*TRY IT*. Where a line of the data below has the string "Frank", copy that line.

Stored dataset items:
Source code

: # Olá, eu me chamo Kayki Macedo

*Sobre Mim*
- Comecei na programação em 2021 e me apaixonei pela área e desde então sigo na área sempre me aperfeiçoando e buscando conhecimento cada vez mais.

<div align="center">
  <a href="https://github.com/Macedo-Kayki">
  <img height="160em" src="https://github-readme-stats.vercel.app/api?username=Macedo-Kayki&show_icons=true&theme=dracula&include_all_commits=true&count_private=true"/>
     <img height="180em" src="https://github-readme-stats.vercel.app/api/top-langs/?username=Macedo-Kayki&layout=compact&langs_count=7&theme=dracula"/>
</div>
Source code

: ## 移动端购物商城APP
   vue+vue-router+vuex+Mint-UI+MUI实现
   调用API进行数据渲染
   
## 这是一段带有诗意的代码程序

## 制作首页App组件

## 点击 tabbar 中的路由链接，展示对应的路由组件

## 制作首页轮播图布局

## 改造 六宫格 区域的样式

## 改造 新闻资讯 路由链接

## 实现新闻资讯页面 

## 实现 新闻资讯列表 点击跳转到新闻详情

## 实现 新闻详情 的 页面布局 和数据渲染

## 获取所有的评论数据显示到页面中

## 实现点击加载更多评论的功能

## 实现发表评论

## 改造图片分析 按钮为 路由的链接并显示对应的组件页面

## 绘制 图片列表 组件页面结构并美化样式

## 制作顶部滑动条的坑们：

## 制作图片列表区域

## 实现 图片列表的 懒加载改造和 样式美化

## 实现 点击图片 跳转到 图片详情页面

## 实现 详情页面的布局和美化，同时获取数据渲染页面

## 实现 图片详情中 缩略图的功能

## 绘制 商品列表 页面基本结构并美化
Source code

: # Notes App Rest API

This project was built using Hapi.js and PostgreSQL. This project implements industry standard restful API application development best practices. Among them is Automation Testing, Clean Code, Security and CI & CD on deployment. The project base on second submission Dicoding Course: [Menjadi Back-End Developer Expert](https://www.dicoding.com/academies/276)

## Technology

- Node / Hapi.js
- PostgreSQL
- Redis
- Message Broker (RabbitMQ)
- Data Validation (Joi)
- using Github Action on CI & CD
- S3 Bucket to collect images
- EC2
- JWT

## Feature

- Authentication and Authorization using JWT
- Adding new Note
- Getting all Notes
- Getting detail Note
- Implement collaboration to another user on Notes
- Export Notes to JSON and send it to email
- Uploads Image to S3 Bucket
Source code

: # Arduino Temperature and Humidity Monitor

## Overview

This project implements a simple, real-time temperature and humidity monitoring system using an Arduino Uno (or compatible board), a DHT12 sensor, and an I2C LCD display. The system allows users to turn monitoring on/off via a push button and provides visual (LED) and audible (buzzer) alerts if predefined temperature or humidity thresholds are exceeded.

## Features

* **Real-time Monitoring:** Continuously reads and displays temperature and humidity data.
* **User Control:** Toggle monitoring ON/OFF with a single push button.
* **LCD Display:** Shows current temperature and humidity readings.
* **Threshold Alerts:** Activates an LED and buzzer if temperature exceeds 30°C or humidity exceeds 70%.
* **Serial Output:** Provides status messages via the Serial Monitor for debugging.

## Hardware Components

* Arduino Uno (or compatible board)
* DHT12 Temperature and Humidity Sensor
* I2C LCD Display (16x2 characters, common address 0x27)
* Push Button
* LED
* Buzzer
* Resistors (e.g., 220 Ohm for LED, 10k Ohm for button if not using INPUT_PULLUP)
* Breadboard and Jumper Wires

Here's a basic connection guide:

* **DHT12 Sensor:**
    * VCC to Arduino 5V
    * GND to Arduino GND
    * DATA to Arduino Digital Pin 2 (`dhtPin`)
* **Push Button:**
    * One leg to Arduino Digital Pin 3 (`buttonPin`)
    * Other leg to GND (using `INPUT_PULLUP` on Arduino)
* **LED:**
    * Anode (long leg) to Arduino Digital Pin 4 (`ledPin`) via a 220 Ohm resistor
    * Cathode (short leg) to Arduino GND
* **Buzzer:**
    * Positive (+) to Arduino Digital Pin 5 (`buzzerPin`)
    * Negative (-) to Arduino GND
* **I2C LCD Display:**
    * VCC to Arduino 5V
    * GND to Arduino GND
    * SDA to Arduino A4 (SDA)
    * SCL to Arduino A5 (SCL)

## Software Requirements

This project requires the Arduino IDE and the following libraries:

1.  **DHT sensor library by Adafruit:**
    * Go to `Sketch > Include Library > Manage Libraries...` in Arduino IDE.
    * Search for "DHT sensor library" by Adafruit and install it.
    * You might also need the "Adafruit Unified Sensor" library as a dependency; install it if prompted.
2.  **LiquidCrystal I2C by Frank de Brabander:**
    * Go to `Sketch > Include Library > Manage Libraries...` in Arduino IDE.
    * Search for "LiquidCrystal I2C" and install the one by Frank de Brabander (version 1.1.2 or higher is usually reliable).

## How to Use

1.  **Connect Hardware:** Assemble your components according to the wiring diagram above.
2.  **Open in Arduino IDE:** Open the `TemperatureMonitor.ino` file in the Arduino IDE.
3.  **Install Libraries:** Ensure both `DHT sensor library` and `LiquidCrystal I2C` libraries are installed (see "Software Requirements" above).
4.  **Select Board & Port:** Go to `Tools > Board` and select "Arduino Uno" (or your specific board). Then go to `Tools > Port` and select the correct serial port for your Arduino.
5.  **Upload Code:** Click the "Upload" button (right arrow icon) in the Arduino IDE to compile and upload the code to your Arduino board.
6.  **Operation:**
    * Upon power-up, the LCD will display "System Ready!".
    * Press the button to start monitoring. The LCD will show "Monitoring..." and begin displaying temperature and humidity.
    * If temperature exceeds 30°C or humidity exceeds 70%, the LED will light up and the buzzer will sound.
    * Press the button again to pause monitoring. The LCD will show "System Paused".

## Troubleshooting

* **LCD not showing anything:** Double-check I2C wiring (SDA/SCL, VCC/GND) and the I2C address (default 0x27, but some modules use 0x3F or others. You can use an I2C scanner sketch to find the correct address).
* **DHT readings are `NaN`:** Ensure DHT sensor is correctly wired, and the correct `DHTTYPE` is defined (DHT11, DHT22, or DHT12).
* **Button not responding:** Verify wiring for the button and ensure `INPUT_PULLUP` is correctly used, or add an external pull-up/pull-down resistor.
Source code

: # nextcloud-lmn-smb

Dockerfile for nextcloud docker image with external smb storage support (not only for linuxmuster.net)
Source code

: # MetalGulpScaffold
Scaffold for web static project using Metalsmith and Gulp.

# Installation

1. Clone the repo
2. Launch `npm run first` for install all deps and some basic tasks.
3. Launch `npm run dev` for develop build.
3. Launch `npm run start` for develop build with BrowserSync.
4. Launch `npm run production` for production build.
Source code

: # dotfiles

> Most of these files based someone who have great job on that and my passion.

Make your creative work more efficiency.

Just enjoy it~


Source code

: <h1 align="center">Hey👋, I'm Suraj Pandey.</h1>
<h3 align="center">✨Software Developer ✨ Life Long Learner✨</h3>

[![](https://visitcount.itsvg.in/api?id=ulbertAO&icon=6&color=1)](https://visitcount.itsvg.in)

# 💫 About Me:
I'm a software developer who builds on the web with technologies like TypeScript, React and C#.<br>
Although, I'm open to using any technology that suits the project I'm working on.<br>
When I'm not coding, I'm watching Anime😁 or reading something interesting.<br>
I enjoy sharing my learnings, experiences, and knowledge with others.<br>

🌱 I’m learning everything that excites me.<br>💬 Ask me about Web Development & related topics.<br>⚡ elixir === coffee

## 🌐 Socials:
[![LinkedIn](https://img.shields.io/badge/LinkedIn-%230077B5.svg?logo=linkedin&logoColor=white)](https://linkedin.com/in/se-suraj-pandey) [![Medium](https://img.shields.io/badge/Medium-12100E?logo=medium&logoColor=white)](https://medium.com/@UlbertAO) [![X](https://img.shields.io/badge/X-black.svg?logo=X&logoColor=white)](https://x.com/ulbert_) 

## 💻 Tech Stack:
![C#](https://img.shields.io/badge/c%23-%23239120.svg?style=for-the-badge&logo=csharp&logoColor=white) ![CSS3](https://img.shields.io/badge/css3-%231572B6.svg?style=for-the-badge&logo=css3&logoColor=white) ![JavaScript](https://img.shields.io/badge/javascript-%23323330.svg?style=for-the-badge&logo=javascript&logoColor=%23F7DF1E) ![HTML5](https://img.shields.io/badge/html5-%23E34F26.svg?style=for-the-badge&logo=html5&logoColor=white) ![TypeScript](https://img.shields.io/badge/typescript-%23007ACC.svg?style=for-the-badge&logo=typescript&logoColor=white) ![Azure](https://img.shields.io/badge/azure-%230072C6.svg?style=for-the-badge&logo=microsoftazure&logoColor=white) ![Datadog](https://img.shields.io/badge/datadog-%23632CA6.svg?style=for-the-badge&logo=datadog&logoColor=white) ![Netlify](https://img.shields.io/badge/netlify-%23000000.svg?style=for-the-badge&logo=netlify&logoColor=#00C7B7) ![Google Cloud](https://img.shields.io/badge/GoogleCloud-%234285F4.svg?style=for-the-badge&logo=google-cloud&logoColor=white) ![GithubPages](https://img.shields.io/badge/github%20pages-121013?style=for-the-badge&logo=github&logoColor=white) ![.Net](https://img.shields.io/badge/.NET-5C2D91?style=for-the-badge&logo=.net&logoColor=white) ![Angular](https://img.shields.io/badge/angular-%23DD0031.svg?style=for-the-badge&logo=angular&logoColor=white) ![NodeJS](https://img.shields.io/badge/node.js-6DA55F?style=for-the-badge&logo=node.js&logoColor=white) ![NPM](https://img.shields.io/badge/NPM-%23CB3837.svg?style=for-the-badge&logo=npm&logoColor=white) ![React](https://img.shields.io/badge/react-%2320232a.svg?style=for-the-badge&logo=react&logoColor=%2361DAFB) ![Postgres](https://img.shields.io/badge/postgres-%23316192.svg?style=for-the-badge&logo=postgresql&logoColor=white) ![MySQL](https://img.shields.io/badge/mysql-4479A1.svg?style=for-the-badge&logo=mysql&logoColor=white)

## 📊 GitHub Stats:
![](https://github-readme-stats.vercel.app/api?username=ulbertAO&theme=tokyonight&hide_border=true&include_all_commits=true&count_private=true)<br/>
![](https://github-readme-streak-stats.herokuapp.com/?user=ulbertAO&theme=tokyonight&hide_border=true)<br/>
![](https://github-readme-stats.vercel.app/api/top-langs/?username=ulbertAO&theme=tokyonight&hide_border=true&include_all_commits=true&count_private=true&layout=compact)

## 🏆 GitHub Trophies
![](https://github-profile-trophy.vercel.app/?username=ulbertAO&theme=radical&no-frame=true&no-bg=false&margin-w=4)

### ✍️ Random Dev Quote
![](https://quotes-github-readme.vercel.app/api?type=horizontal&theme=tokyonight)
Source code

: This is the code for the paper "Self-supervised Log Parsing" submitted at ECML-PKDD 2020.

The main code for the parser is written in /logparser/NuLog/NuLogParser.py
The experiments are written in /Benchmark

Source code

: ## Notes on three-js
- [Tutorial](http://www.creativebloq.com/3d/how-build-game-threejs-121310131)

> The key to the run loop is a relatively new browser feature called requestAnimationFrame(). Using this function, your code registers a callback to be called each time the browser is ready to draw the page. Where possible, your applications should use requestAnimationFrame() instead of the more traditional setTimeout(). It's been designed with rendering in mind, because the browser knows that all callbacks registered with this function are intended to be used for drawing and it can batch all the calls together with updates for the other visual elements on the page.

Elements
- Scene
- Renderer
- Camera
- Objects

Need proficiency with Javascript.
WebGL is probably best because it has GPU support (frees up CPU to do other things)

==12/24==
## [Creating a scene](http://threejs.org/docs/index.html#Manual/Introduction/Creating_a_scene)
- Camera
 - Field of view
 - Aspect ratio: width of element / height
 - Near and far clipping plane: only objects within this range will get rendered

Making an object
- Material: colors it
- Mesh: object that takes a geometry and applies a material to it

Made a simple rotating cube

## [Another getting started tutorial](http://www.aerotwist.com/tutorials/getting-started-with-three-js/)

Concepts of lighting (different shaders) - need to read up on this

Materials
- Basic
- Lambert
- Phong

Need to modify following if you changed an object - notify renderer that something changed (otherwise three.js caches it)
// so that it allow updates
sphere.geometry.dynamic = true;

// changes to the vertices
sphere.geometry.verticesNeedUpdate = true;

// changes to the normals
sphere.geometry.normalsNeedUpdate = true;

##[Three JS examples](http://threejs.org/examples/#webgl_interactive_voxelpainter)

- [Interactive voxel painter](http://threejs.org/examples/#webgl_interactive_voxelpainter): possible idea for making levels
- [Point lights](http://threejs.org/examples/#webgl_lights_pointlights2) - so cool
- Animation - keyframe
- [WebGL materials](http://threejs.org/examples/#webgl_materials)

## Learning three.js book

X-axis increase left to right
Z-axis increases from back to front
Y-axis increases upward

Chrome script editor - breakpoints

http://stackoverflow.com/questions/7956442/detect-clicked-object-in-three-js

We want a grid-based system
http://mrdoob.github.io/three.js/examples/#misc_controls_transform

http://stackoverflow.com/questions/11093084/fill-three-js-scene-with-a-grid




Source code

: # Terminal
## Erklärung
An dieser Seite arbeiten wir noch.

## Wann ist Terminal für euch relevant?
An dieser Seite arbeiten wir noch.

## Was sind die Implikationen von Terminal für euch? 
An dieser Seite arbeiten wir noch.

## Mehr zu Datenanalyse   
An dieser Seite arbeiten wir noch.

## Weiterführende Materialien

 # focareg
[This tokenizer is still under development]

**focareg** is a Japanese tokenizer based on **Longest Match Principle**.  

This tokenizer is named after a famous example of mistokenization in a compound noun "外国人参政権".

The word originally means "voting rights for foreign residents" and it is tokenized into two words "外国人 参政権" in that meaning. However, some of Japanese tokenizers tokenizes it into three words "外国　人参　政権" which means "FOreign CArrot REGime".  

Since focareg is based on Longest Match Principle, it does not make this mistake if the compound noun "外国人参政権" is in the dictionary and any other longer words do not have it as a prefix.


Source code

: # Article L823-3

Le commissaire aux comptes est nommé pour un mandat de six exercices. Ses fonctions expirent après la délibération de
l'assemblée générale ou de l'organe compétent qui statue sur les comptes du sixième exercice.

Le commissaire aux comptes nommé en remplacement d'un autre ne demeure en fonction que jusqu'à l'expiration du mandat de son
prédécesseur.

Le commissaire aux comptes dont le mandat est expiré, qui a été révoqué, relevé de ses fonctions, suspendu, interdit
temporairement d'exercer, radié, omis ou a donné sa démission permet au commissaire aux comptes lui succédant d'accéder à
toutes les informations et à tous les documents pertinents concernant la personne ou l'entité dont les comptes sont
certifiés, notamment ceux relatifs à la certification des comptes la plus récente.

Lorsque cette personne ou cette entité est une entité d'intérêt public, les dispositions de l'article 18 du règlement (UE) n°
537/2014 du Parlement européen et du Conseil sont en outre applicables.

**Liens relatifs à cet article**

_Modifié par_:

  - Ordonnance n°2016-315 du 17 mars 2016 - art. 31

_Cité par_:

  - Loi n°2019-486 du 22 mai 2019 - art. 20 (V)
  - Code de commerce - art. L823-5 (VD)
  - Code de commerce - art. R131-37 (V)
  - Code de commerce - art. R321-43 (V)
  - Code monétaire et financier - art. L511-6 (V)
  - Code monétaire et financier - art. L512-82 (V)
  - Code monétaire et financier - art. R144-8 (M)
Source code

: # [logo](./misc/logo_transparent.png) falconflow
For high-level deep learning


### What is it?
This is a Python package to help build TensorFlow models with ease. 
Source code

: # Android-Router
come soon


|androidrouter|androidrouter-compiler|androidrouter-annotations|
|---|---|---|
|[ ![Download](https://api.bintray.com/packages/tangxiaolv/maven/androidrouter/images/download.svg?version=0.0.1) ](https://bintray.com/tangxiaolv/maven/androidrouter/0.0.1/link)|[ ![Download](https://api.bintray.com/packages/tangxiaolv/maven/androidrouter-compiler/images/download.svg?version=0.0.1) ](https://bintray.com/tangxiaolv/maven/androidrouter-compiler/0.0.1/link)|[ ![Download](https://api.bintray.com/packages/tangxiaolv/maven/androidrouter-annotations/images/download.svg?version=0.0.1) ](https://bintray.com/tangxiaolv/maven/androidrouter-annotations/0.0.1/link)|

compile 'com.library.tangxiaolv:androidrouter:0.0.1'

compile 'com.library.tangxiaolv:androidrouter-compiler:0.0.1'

*COMPLETED EXERCISE*.
2.  **LiquidCrystal I2C by Frank de Brabander:**
    * Search for "LiquidCrystal I2C" and install the one by Frank de Brabander (version 1.1.2 or higher is usually reliable).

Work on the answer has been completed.